• **EXERCISE DIRECTIONS**
Copy out each line from the material where the word "complex" is found.

-.-.-

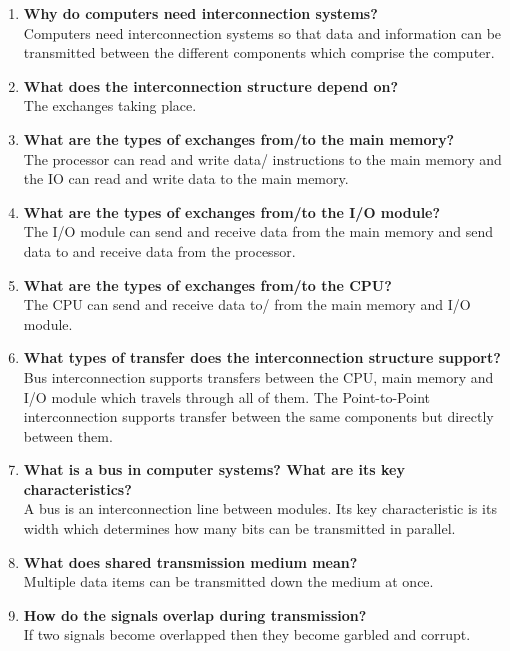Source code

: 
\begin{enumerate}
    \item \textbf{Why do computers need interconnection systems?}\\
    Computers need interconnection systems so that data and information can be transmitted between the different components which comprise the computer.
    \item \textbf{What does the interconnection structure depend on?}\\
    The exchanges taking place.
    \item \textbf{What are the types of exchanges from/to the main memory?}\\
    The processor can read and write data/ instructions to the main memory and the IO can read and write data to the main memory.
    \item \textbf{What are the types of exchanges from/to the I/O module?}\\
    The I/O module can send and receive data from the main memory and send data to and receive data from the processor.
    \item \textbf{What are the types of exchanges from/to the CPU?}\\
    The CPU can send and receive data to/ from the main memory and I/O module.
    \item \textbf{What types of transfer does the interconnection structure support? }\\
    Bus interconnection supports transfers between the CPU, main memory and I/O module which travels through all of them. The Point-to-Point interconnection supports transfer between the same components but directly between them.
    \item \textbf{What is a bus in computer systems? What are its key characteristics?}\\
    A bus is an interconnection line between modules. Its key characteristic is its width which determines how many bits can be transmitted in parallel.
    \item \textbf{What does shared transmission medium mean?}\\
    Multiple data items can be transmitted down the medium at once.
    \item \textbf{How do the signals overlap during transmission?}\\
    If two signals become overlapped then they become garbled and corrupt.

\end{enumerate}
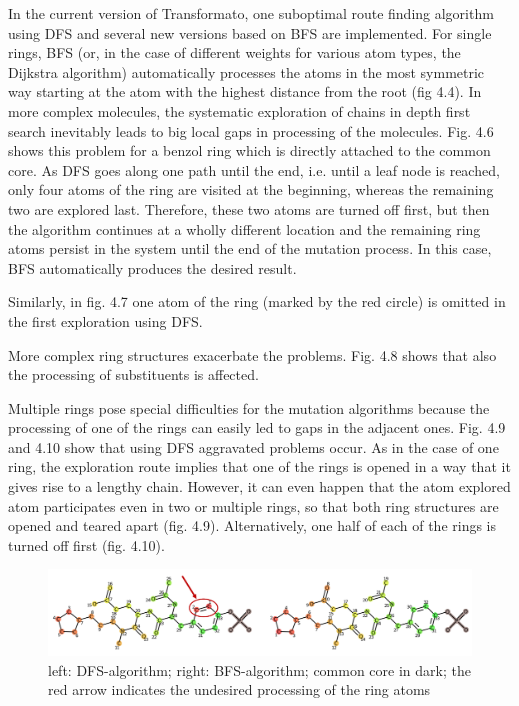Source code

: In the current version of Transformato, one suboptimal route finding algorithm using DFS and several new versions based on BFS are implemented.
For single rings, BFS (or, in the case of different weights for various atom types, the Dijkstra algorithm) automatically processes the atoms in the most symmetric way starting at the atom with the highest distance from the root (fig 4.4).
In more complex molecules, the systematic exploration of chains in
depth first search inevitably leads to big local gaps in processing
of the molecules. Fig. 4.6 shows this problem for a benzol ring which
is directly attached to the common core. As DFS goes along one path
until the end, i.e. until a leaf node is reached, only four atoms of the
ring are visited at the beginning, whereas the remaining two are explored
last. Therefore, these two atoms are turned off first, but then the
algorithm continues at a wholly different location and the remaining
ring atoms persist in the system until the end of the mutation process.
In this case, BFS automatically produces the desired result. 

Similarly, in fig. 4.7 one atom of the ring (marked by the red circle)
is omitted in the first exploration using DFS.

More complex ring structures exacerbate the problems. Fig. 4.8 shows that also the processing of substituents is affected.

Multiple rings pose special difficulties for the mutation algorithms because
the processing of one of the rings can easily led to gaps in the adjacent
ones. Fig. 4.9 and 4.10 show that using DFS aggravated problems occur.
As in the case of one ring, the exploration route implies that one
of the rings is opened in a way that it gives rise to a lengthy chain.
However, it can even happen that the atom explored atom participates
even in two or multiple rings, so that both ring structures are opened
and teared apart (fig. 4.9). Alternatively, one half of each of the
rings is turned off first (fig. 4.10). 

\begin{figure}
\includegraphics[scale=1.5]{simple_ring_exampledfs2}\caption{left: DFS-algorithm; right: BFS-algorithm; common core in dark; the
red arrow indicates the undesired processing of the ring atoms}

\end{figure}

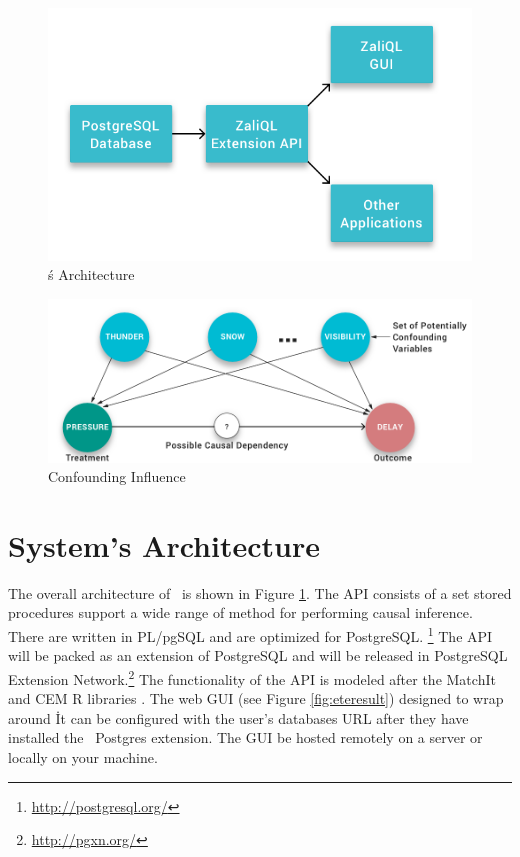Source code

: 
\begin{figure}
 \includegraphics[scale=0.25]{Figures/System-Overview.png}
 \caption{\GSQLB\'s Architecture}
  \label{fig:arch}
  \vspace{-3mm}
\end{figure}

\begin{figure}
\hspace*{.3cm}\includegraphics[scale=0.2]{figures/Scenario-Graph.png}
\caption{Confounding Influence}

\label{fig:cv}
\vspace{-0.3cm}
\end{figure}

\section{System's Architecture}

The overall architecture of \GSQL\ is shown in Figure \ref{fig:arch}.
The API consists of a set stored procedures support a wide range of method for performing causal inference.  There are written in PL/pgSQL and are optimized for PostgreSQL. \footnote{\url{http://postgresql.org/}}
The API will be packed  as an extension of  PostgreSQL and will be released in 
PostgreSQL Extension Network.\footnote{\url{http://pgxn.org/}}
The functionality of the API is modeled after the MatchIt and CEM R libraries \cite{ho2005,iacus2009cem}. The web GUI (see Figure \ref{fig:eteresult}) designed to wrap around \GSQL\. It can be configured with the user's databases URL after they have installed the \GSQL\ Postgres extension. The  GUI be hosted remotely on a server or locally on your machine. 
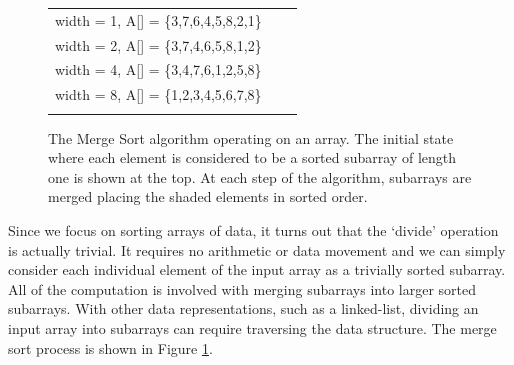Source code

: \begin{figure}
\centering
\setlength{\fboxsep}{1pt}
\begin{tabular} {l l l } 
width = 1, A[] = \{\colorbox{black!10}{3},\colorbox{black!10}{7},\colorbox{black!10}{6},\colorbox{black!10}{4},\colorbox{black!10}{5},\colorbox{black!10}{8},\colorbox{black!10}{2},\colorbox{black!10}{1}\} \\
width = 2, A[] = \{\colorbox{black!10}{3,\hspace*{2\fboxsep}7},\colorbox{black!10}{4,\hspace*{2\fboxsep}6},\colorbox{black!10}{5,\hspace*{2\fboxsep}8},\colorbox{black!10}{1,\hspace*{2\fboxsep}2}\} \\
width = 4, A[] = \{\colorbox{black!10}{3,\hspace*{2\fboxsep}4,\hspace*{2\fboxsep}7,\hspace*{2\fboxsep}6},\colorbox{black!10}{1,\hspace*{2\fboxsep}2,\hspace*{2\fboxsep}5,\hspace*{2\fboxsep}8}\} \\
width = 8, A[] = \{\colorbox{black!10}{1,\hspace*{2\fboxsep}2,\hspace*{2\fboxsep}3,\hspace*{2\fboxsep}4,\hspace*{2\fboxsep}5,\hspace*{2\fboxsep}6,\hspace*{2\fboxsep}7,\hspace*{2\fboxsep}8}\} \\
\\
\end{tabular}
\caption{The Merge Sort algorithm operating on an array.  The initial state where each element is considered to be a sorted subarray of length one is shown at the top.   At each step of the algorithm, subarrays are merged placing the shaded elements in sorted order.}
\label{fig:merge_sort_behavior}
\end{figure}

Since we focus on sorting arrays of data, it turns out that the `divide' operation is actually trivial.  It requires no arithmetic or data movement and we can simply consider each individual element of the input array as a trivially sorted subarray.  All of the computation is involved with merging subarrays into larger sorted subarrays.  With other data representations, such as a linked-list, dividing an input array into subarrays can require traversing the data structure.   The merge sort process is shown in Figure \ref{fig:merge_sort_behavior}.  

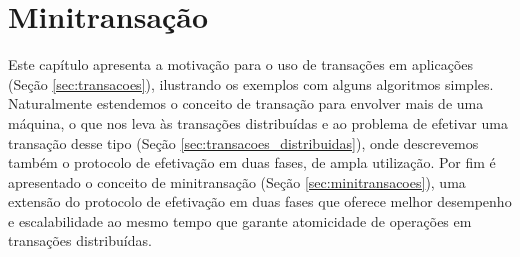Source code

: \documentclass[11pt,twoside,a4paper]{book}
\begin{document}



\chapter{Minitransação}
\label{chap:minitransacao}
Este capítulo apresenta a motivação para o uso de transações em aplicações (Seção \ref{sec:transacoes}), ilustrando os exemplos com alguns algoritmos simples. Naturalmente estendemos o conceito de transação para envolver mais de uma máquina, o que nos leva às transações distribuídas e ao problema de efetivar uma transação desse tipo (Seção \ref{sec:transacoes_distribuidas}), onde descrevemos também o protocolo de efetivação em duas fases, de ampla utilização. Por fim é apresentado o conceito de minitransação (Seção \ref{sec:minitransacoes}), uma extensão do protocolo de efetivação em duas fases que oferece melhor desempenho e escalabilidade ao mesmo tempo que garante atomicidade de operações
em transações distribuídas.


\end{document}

-.-.-

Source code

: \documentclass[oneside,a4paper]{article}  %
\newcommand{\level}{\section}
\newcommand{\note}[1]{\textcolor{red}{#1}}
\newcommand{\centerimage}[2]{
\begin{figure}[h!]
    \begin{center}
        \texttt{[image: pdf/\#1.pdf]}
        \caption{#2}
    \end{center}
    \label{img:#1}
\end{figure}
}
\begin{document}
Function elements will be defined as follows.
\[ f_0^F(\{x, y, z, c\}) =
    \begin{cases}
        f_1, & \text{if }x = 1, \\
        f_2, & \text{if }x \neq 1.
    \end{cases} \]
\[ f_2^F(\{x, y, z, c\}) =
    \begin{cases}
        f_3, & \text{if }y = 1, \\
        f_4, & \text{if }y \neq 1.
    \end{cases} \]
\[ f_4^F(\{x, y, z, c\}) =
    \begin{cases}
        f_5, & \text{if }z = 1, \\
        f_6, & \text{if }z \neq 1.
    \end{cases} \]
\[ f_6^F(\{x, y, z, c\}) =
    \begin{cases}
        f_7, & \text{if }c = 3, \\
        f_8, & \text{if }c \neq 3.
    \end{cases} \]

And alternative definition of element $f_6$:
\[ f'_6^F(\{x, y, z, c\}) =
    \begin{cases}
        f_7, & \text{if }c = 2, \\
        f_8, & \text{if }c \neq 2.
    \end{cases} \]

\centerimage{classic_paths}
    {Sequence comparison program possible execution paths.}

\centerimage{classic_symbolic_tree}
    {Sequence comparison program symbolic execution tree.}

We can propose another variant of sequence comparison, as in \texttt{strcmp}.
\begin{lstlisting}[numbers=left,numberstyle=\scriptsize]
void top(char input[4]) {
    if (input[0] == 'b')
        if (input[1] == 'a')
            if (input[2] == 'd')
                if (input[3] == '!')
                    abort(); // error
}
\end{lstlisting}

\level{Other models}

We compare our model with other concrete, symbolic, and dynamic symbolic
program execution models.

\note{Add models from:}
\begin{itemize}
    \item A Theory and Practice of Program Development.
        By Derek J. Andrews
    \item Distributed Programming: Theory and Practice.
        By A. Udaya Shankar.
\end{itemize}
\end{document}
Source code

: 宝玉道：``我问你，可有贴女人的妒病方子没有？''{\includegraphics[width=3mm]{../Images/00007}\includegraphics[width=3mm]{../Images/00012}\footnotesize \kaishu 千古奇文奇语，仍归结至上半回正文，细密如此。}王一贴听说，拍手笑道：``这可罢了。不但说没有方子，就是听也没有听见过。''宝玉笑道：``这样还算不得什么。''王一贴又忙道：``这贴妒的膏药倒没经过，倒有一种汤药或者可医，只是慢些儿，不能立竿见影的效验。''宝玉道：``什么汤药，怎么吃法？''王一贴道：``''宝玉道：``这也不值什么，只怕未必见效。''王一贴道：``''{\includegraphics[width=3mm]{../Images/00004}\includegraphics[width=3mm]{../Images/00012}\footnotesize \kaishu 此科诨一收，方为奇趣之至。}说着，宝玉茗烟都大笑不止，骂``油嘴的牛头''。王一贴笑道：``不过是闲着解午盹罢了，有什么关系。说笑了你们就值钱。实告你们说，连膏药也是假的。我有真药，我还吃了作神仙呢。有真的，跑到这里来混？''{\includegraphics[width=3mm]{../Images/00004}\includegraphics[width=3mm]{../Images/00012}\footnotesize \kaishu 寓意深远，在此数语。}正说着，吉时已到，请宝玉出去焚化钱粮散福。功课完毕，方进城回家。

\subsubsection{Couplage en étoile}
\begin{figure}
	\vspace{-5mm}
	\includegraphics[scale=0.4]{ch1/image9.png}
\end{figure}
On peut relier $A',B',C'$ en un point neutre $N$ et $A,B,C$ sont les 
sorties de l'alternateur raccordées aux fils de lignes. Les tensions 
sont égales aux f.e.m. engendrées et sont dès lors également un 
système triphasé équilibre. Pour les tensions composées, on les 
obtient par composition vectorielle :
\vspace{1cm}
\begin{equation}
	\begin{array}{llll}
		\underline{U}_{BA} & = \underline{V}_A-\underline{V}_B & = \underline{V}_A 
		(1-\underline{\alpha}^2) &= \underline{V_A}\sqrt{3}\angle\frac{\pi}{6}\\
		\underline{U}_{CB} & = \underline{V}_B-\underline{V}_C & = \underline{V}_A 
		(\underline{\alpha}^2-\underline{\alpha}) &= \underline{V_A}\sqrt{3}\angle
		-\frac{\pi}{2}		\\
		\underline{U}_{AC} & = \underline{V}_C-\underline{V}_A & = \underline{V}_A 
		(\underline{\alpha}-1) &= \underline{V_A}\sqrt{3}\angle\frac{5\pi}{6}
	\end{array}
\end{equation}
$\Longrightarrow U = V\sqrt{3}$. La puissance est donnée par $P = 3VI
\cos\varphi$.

-.-.-

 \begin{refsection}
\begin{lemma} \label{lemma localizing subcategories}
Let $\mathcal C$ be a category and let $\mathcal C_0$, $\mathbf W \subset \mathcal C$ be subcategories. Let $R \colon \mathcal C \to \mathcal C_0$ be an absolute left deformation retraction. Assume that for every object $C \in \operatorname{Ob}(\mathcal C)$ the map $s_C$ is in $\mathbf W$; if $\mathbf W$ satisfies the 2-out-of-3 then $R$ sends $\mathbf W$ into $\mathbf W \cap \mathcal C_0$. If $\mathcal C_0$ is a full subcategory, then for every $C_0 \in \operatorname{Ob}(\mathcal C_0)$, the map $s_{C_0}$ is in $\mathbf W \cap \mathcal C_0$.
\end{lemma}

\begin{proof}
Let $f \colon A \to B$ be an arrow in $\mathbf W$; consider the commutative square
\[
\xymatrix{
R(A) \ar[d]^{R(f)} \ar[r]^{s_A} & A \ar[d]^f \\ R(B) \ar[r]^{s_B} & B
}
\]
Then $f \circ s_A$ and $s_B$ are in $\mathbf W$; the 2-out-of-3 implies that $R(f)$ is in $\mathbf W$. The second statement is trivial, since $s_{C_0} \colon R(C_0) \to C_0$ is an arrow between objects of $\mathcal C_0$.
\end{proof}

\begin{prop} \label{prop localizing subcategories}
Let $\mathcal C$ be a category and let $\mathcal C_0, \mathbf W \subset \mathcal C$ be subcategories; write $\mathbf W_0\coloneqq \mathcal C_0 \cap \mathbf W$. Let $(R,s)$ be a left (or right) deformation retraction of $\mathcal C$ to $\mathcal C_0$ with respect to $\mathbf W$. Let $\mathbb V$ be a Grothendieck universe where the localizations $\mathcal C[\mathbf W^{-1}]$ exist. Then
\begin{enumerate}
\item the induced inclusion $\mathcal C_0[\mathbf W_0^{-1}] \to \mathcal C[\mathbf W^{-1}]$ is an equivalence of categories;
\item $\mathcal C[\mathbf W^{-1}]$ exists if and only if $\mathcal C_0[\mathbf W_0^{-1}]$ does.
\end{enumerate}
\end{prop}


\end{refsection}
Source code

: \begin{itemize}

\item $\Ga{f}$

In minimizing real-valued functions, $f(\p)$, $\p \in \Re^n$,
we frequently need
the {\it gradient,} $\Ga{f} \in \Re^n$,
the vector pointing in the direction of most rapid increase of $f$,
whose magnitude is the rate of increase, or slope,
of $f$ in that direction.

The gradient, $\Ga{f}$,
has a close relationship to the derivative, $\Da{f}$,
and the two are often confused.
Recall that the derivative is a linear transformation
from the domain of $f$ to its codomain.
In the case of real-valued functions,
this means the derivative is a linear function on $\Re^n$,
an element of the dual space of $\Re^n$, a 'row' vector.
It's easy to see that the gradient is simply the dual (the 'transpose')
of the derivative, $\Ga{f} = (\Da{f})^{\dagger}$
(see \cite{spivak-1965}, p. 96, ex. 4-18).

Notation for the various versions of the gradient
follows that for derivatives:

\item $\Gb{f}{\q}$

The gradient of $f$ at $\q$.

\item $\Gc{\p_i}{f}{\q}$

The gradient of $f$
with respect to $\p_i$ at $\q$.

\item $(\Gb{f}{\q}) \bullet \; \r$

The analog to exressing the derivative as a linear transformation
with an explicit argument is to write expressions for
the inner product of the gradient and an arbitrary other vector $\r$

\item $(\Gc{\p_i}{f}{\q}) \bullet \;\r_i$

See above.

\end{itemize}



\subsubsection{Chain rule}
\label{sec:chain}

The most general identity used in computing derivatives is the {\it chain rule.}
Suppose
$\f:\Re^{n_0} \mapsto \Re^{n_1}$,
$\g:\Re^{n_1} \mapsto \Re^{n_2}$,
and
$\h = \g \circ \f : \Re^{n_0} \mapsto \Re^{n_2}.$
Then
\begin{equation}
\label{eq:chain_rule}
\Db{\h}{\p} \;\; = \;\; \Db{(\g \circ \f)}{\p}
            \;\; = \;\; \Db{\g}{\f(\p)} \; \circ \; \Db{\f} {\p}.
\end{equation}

-.-.-

• **OUTPUT FOR THIS TASK**
In more complex molecules, the systematic exploration of chains in
More complex ring structures exacerbate the problems. Fig. 4.8 shows that also the processing of substituents is affected.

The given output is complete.